[ovirt-devel] [VDSM][sampling] thread pool status and handling of stuck calls

Wed Jul 9 12:22:05 UTC 2014

----- Original Message -----
> From: "Nir Soffer" <nsoffer at redhat.com>
> To: "Francesco Romani" <fromani at redhat.com>
> Cc: devel at ovirt.org, "Federico Simoncelli" <fsimonce at redhat.com>, "Michal Skrivanek" <mskrivan at redhat.com>, "Adam
> Litke" <alitke at redhat.com>
> Sent: Monday, July 7, 2014 4:53:29 PM
> Subject: Re: [ovirt-devel] [VDSM][sampling] thread pool status and handling of	stuck calls

> > > This will also allow task to change the sampling policy depending on the
> > > results.
> > > If some calls always fails, maybe we can run it less often.
> > 
> > This looks a feature worth having
> 
> But lets take a note and forget about this - we should focus on simple
> solution

Agreed. Stuff for future work.

> > Yes. In all the reported cases it was directly or indirectly storage being
> > unavailable.
> > Directly: libvirt does some access (stat()) for example and gets stuck.
> > NFS soft mount doesn't always solve this.
> > Indirectly: qemu stuck in D state because it was doing I/O and the storage
> > disapperead
> > underneath its foots.
> 
> When this happens - does all calls related to specific vm can block,
> or it is always the dangerous calls you listed bellow?

As Michal said, the danger come mostly form the listed calls and in general
to storage related calls. To makes things even more complex:

https://www.redhat.com/archives/libvir-list/2014-July/msg00478.html

Relevant quote for the lazy people  (:)) 

> If there is a prior call to libvirt that involves that guest domain
> which has blocked on storage, then this can prevent subsequent calls
> from completely since the prior call may hold a lock.

However this is less or more what we look for - not spam libvirt with related call
if one get stuck, so it seems is not that bad for us, I believe.

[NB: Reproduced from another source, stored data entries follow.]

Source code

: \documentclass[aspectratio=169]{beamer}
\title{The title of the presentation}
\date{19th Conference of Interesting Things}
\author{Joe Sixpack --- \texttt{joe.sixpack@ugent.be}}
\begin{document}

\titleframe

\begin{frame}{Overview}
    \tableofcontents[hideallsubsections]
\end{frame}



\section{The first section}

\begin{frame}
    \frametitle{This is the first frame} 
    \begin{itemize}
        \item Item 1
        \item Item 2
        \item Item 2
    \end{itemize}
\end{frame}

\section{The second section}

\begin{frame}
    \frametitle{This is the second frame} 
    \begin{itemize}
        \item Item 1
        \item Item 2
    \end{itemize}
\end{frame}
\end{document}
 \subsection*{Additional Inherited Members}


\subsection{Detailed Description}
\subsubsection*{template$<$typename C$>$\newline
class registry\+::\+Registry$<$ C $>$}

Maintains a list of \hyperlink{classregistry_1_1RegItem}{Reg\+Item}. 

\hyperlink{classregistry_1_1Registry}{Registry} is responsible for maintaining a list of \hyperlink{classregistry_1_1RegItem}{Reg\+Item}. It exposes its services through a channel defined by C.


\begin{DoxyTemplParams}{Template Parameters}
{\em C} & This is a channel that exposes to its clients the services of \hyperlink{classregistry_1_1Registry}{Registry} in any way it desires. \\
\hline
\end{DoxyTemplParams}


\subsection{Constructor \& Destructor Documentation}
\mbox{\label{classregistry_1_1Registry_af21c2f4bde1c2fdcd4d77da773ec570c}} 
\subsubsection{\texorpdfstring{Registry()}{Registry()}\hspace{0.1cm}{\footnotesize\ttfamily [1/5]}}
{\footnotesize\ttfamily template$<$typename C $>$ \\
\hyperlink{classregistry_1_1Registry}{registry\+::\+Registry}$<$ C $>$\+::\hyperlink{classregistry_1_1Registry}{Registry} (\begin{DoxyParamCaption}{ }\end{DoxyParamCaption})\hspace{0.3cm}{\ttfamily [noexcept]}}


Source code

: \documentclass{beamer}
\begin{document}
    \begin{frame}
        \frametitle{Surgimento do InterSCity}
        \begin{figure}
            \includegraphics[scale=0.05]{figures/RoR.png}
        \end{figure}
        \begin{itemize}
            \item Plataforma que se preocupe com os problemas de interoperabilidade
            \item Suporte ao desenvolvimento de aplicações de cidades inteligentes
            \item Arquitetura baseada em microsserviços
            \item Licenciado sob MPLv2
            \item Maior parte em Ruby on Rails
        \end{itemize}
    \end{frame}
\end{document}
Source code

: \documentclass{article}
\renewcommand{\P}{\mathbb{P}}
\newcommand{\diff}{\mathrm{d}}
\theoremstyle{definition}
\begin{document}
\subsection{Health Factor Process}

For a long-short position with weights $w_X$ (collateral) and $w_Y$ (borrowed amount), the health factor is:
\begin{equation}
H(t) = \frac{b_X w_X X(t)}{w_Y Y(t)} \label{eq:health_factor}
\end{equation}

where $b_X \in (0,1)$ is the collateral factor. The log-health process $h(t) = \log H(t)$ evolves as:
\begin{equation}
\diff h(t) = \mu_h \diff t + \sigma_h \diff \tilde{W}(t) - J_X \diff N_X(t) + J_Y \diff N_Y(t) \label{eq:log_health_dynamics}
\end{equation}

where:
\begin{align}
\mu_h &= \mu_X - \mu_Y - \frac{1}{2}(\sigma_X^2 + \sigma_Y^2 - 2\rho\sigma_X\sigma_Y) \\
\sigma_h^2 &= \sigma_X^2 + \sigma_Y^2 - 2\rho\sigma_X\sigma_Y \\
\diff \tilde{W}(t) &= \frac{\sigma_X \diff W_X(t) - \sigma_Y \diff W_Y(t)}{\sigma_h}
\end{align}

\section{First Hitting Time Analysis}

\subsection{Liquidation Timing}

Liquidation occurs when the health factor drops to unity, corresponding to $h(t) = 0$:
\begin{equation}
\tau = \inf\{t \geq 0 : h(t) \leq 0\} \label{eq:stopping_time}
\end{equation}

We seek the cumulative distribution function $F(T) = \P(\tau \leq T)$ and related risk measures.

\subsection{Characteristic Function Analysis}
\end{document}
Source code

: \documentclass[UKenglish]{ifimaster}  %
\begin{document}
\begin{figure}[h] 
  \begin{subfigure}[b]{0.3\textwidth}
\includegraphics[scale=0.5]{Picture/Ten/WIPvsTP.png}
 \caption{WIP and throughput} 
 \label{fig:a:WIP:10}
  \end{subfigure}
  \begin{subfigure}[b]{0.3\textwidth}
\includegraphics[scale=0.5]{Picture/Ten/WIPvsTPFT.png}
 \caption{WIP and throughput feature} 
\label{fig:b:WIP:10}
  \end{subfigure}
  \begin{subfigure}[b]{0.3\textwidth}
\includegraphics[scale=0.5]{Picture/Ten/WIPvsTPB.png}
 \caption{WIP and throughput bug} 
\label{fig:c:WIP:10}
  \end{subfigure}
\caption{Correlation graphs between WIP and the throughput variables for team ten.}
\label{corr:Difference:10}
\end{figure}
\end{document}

> > > If one vm may stoop responding, causing all libvirt calls for this vm to
> > > block, then a thread pool with one connection per worker thread can lead
> > > to a failure when all connection happen to run a request that blocks
> > > the thread. If this is the case, then each task related to one vm must
> > > depend on other tasks and should not be skipped until the previous task
> > > returned, simulating the current threading model without creating 100's
> > > of threads.
> > 
> > Agreed, we should introduce this concept and this is lacking in my
> > threadpool
> > proposal.
> 
> So basically the current threading model is the behavior we want?
> 
> If some call get stuck, stop sampling this vm. Continue when the
> call returns.
> 
> Michal? Federico?

Yep - but with less threads, and surely with a constant number of them.
Your schedule library (review in my queue at very high priority) is indeed
a nice step in this direcation.

Waiting for Federico's ack.

> > > You can block access to storage using iptables, which may cause the block
> > > related calls to stuck, and try to close a connection after few seconds
> > > from
> > > another thread.
> > 
> > Sure, is near to the top of my TODO list.
> 
> Lets wait with this. If we can continue to send other request on the same
> connection while one call never return, I don't see a need to close it.

Work in progress...

> > - block-based devices: libvirt enters the QEMU monitor to ask for the last
> > block extent
> 
> This is our only usage.

Yep, but a very important one indeed

> > 
> > * _sampleCpu uses virDomainGetCPUStats, which uses cgroups. Should be safe.
> 
> Are should be safe really safe? can you check with libvirt developers
> about that?

Done: https://www.redhat.com/archives/libvir-list/2014-July/msg00477.html

Waiting for (more) answers.

> > * _sampleNet uses virDomainInterfaceStats, which uses /proc/net/dev. Should
> > be safe.
> > 
> > * _sampleBalloon uses virDomainGetInfo, which uses /proc, but also needs to
> > enter
> >   the domain monitor.
> 
> And the domain monitor may be stuck when storage is not available?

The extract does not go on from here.